Listed entries:
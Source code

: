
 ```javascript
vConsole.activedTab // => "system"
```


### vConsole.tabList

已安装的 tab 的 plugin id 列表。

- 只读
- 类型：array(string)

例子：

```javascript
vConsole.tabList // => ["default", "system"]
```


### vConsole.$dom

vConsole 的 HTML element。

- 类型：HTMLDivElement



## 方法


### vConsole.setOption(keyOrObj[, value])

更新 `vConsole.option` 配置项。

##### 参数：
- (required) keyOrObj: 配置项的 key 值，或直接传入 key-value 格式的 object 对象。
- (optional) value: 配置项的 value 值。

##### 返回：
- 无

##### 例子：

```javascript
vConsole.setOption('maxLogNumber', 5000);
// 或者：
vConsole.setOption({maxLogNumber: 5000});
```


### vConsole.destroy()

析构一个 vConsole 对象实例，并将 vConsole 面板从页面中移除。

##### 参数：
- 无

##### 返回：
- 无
...
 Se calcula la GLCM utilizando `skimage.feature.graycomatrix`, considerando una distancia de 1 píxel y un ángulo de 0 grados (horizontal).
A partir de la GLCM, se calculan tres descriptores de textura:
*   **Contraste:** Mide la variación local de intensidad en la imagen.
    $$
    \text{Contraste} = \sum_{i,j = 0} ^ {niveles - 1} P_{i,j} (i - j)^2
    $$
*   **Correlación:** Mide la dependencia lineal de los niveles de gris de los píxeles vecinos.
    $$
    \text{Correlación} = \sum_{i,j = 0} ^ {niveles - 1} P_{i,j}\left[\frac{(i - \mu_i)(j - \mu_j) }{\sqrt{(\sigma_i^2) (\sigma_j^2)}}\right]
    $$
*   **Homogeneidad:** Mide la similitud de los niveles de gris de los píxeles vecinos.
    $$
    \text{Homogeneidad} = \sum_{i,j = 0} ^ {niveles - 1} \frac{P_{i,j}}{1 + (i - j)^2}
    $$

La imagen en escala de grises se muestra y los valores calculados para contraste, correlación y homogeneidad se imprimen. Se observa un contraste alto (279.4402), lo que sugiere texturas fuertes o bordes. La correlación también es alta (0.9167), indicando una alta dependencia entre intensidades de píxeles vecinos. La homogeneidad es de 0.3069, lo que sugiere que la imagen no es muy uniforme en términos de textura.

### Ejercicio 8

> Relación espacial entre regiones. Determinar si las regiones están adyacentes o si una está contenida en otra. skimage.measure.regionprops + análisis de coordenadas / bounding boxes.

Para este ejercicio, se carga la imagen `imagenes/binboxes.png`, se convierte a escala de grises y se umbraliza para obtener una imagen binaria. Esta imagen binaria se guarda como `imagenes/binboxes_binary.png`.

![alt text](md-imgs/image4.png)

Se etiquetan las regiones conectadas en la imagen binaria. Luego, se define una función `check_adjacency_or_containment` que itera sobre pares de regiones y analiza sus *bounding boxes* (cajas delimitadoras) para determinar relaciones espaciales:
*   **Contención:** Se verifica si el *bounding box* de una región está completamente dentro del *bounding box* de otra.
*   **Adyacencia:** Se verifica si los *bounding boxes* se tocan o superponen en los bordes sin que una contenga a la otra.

Work instruction:
Return every line above in which the string "textura" occurs.

Solution:
A partir de la GLCM, se calculan tres descriptores de textura:
La imagen en escala de grises se muestra y los valores calculados para contraste, correlación y homogeneidad se imprimen. Se observa un contraste alto (279.4402), lo que sugiere texturas fuertes o bordes. La correlación también es alta (0.9167), indicando una alta dependencia entre intensidades de píxeles vecinos. La homogeneidad es de 0.3069, lo que sugiere que la imagen no es muy uniforme en términos de textura.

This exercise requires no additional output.